AS MANY as 20 hopefuls who were rejected by Labour as candidates for the new Scottish Parliament are to appeal against the decision, an MP said last night.

Dennis Canavan, one of two MPs who are fighting the decisions, said a "partial ideological cull" had taken place, with left-wingers and troublemakers excluded from the list.

Left wing Labour MPs with English constituencies said last night that they feared a cull of troublemakers south of the border.

"We are likely to be asked whether we have ever said anything to embarrass a minister. It was the McArthyite question that was put to Dennis Canvan. At least he had the guts to say it was his duty to ask awkward and embarrassing questions," said one prominent left-winger.

"The whips are claiming we have a bad voting record. Then they will get us deselected," said the MP. The MPs fear that they will be replaced with Blairite members, who came into the Commons in 1997 in marginal seats. Already a handful are reporting interest in their seats by neighbouring colleagues.

The move against Mr Canavan came after whips at Westminster supplied a list of 11 occasions when he abstained or voted against the Government since May 1997, and at his interview he was asked if he had ever posed any awkward or embarrassing questions in the House.

Mr Canavan, the MP for Falkirk West, has appealed along with Ian Davidson, MP for Glasgow Pollock. The number of appeals before yesterday's deadline was likely to rise to around 20, he said.

While Mr Canavan and Mr Davidson were rejected, other left-wingers including John McAllion, the MP for Dundee East, were accepted. Donald Dewar's special adviser, Murray Elder, was rejected along with Mark Lazarowicz, a former Edinburgh council leader, and Esther Robertson, former co-ordinator of the Scottish Constitutional Convention.

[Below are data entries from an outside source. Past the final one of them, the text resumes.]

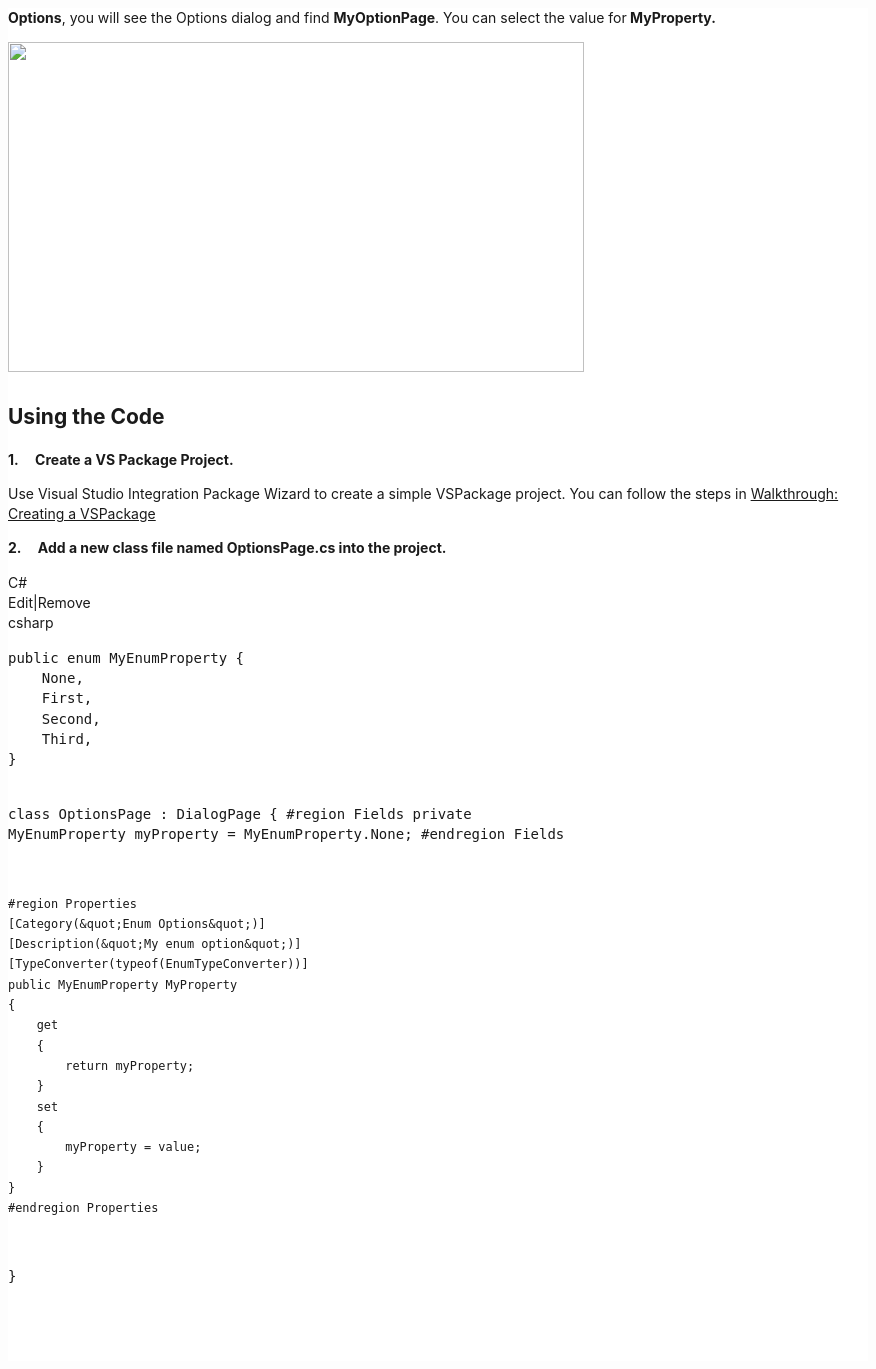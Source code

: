 </b><b style=""><span style="">Options</span></b>, you will see the <span style="">
Options dialog and find <span class="SpellE"><b style="">MyOptionPage</b></span></span>.<span style=""> You can select the value for<b style="">
<span class="SpellE">MyProperty</span>.</b></span></p>
<p class="MsoListParagraphCxSpMiddle"><span style=""><img src="/site/view/file/53285/1/image.png" alt="" width="576" height="330" align="middle">
</span></p>
<p class="MsoListParagraphCxSpLast"></p>
<h2>Using the Code</h2>
<p class="MsoListParagraphCxSpFirst" style=""><b style=""><span style=""><span style="">1.<span style="font:7.0pt &quot;Times New Roman&quot;">&nbsp;&nbsp;&nbsp;&nbsp;&nbsp;&nbsp;
</span></span></span></b><b style="">Create a VS Package Project. </b></p>
<p class="MsoListParagraphCxSpMiddle">Use Visual Studio Integration Package Wizard to create a simple VSPackage project. You can follow the steps in
<a href="http://msdn.microsoft.com/en-us/library/cc138589.aspx">Walkthrough: Creating a VSPackage</a></p>
<p class="MsoListParagraphCxSpLast" style=""><b style=""><span style=""><span style="">2.<span style="font:7.0pt &quot;Times New Roman&quot;">&nbsp;&nbsp;&nbsp;&nbsp;&nbsp;&nbsp;
</span></span></span></b><b style="">Add a new class file named <span class="SpellE">
OptionsPage.cs</span> into the project. </b></p>
<div class="scriptcode">
<div class="pluginEditHolder" pluginCommand="mceScriptCode">
<div class="title"><span>C#</span></div>
<div class="pluginLinkHolder"><span class="pluginEditHolderLink">Edit</span>|<span class="pluginRemoveHolderLink">Remove</span>
</div>
<span class="hidden">csharp</span>
<pre class="hidden">
public enum MyEnumProperty {
    None,
    First,
    Second,
    Third,
}


class OptionsPage : DialogPage
{
    #region Fields
    private MyEnumProperty myProperty = MyEnumProperty.None;
    #endregion Fields


    #region Properties
    [Category(&quot;Enum Options&quot;)]
    [Description(&quot;My enum option&quot;)]
    [TypeConverter(typeof(EnumTypeConverter))]
    public MyEnumProperty MyProperty
    {
        get
        {
            return myProperty;
        }
        set
        {
            myProperty = value;
        }
    }
    #endregion Properties
}
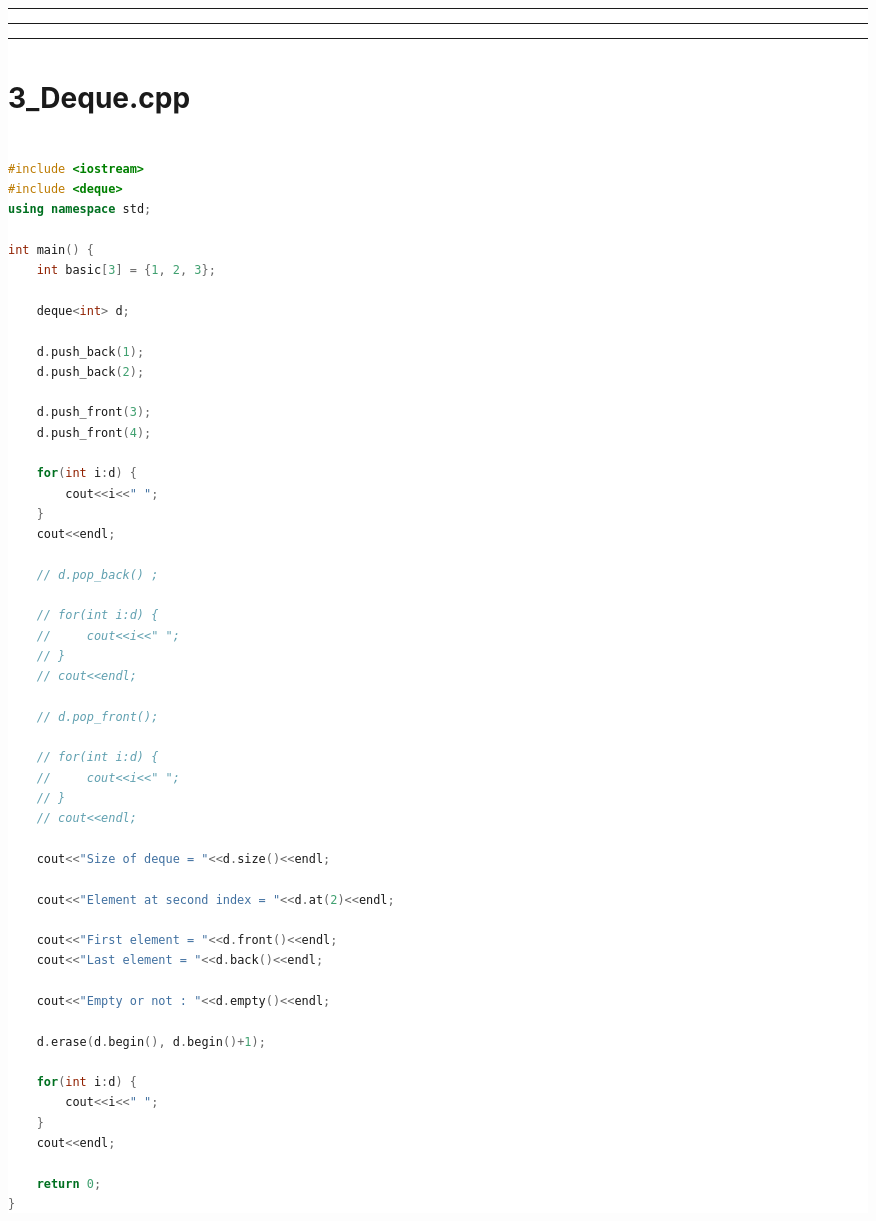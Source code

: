 ****************************************************************************************************
****************************************************************************************************
****************************************************************************************************



# 3_Deque.cpp


```cpp

#include <iostream>
#include <deque>
using namespace std;

int main() {
    int basic[3] = {1, 2, 3};

    deque<int> d;

    d.push_back(1);
    d.push_back(2);

    d.push_front(3);
    d.push_front(4);

    for(int i:d) {
        cout<<i<<" ";
    }
    cout<<endl;

    // d.pop_back() ;

    // for(int i:d) {
    //     cout<<i<<" ";
    // }
    // cout<<endl;

    // d.pop_front();

    // for(int i:d) {
    //     cout<<i<<" ";
    // }
    // cout<<endl;

    cout<<"Size of deque = "<<d.size()<<endl;

    cout<<"Element at second index = "<<d.at(2)<<endl;

    cout<<"First element = "<<d.front()<<endl;
    cout<<"Last element = "<<d.back()<<endl;

    cout<<"Empty or not : "<<d.empty()<<endl;

    d.erase(d.begin(), d.begin()+1);
    
    for(int i:d) {
        cout<<i<<" ";
    }
    cout<<endl;

    return 0;
}

```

Mr Canavan's letter of appeal said the chair of the selections board, Rosemary McKenna, MP for Cumbernauld and Kilsyth, had an interest in the process because her daughter was a successful applicant. As Mr Canavan's constituency was next to Mrs McKenna's, Suzanne McLeod might be expected to seek selection for Falkirk West if she failed to win a seat in Cumbernauld and Kilsyth, he said.

"Mrs McKenna should not have been even a member of the selections board," he said.

He also claimed other potential nominees were coached before his interview, while he was not offered any training. Leaked media reports had predicted that he was to fail in his bid before the selection board made its decision, he added Even before his interview, senior party figures were trying to discredit him. Mr Canavan's interview was chaired by Ernie Ross, MP for Dundee West, with whom "I do not see eye to eye, and that is an understatement".

Scottish Labour released a "person specification" drawn up for the ideal candidate, which said he or she must show creative skill, strategic thinking, advocacy and interpersonal skills, leadership, teamwork, communication and the ability to campaign effectively.

Candidates must also have useful experience within and outside the Labour Party, must be committed to and knowledgeable about the Scottish Parliament and to equal opportunities.

Of 534 applicants, 167 were allowed to go forward after the interview process. They must now apply to constituencies, which are "paired" and must choose a man and a woman between them to achieve a gender balance.

Party officials suggested that the appellants were happy to vote the selection process through at the Scottish Labour conference this year, and had only complained about it after they were rejected.

Alex Rowley, the Scottish Labour Party's new General-Secretary, said: "The party approved the process for selecting the candidates for the Scottish Parliament and believe it was a fair process.